What you have to do: Word for word, restate the records that come after this.

(Collected data)
########################################

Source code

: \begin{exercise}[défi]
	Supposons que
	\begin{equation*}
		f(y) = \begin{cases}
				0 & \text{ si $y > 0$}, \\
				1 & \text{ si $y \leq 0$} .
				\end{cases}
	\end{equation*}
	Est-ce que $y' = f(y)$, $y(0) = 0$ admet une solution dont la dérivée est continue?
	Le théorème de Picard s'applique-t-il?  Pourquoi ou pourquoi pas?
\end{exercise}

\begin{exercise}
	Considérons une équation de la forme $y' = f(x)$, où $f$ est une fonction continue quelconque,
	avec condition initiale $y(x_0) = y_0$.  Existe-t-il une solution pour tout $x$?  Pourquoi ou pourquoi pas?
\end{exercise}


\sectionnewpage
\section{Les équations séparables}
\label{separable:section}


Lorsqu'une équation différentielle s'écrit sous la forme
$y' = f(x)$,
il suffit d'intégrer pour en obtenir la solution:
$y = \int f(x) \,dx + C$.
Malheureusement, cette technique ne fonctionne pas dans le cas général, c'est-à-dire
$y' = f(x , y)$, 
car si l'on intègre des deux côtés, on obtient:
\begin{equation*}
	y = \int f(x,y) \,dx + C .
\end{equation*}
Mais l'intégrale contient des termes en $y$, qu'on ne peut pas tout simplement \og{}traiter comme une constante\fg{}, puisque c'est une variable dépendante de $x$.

########################################

Output for this task:
Source code

: \begin{exercise}[défi]
	Supposons que
	\begin{equation*}
		f(y) = \begin{cases}
				0 & \text{ si $y > 0$}, \\
				1 & \text{ si $y \leq 0$} .
				\end{cases}
	\end{equation*}
	Est-ce que $y' = f(y)$, $y(0) = 0$ admet une solution dont la dérivée est continue?
	Le théorème de Picard s'applique-t-il?  Pourquoi ou pourquoi pas?
\end{exercise}

\begin{exercise}
	Considérons une équation de la forme $y' = f(x)$, où $f$ est une fonction continue quelconque,
	avec condition initiale $y(x_0) = y_0$.  Existe-t-il une solution pour tout $x$?  Pourquoi ou pourquoi pas?
\end{exercise}


\sectionnewpage
\section{Les équations séparables}
\label{separable:section}


Lorsqu'une équation différentielle s'écrit sous la forme
$y' = f(x)$,
il suffit d'intégrer pour en obtenir la solution:
$y = \int f(x) \,dx + C$.
Malheureusement, cette technique ne fonctionne pas dans le cas général, c'est-à-dire
$y' = f(x , y)$, 
car si l'on intègre des deux côtés, on obtient:
\begin{equation*}
	y = \int f(x,y) \,dx + C .
\end{equation*}
Mais l'intégrale contient des termes en $y$, qu'on ne peut pas tout simplement \og{}traiter comme une constante\fg{}, puisque c'est une variable dépendante de $x$.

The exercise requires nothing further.